Reason #9: Master the Art of Forgiving
It's hard to believe, but even in the strongest families there are insoluble contradictions. There are problems about which we will never agree with each other, and the only way out in this case is to come to terms with it. And it is also a matter of respect for each other.
Reason #10. Allow yourself small pleasures.
Going to the movies together, having lunch together during working hours, going out on weekends - these are seemingly small things, but they are what make you a family.
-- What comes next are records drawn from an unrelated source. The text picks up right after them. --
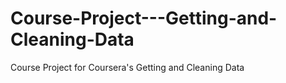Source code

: # Course-Project---Getting-and-Cleaning-Data
Course Project for Coursera's Getting and Cleaning Data
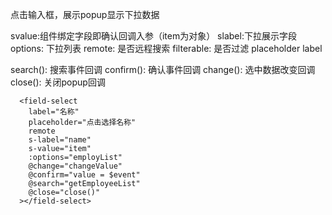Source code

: 点击输入框，展示popup显示下拉数据

svalue:组件绑定字段即确认回调入参（item为对象）
slabel:下拉展示字段
options: 下拉列表
remote: 是否远程搜索
filterable: 是否过滤
placeholder
label

search(): 搜索事件回调
confirm(): 确认事件回调
change(): 选中数据改变回调
close(): 关闭popup回调
 <!-- field+select选择器使用示例 -->
      <field-select
        label="名称"
        placeholder="点击选择名称"
        remote
        s-label="name"
        s-value="item"
        :options="employList"
        @change="changeValue"
        @confirm="value = $event"
        @search="getEmployeeList"
        @close="close()"
      ></field-select>
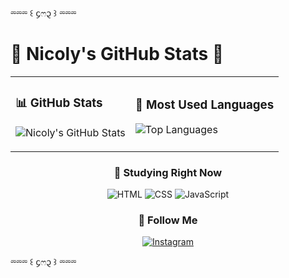 ⏔⏔⏔ ꒰ ᧔ෆ᧓ ꒱ ⏔⏔⏔

# 🌸 Nicoly's GitHub Stats 🌸

<div align="center">

<table>
<tr>
<td>

### 📊 GitHub Stats

![Nicoly's GitHub Stats](https://github-readme-stats.vercel.app/api?username=rosariuns&show_icons=true&theme=react&hide_border=true&title_color=ff69b4&icon_color=ff69b4&text_color=ffb6c1&bg_color=0d1117)

</td>
<td>

### 💖 Most Used Languages

![Top Languages](https://github-readme-stats.vercel.app/api/top-langs/?username=rosariuns&layout=compact&theme=react&hide_border=true&title_color=ff69b4&text_color=ffb6c1&bg_color=0d1117)

</td>
</tr>
</table>

### 🌟 Studying Right Now

![HTML](https://img.shields.io/badge/HTML5-72.5%25-ff69b4?style=for-the-badge&logo=html5&logoColor=white)
![CSS](https://img.shields.io/badge/CSS3-24.37%25-ffb6c1?style=for-the-badge&logo=css3&logoColor=white)
![JavaScript](https://img.shields.io/badge/JavaScript-3.11%25-ffc0cb?style=for-the-badge&logo=javascript&logoColor=white)

### 🌷 Follow Me

[![Instagram](https://img.shields.io/badge/Instagram-FF69B4?style=for-the-badge&logo=instagram&logoColor=white)](https://www.instagram.com/rosariuns)

</div>

⏔⏔⏔ ꒰ ᧔ෆ᧓ ꒱ ⏔⏔⏔

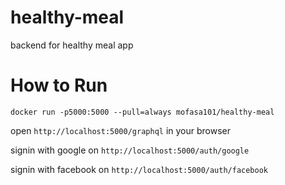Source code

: # healthy-meal

backend for healthy meal app

# How to Run

`docker run -p5000:5000 --pull=always mofasa101/healthy-meal`

open `http://localhost:5000/graphql` in your browser

signin with google on `http://localhost:5000/auth/google`

signin with facebook on `http://localhost:5000/auth/facebook`
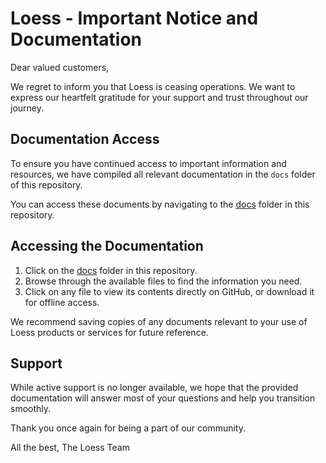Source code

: # Loess - Important Notice and Documentation

Dear valued customers,

We regret to inform you that Loess is ceasing operations. We want to express our heartfelt gratitude for your support and trust throughout our journey.

## Documentation Access

To ensure you have continued access to important information and resources, we have compiled all relevant documentation in the `docs` folder of this repository.

You can access these documents by navigating to the [docs](./docs) folder in this repository.

## Accessing the Documentation

1. Click on the [docs](./docs) folder in this repository.
2. Browse through the available files to find the information you need.
3. Click on any file to view its contents directly on GitHub, or download it for offline access.

We recommend saving copies of any documents relevant to your use of Loess products or services for future reference.

## Support

While active support is no longer available, we hope that the provided documentation will answer most of your questions and help you transition smoothly.

Thank you once again for being a part of our community.

All the best,
The Loess Team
If you devote all your time only to the joint arrangement of life, go to hypermarkets for shopping on weekends, and discuss bills and payments at dinner, sooner or later you will turn from spouses into neighbors.

Pay attention to the little things: holding hands at the movies, saying “I love you” to each other before bed, remembering to close the tube of toothpaste or throwing things around if your partner is annoyed - all this will help you once again emphasize what you value and respect him.

conclusions
1. Long-term stable relationships are work. It’s not that we don’t know this, but when you are in love and think that you will spend your whole life with this person, you somehow can’t believe that sooner or later the sharpness of feelings will go away and you will find yourself face to face with a real person: with your interests and hobbies.
2. A family will always stay strong if you give each other the right to be themselves, including spending time with your friends, having personal hobbies and your own political views.
3. The most important thing in a relationship is respect and trust in each other. These things, of course, are interconnected - one cannot exist without the other. Know how to let go of your partner: do not cling to him with a stranglehold. You do not want the person with you to be so stuffy that he leaves?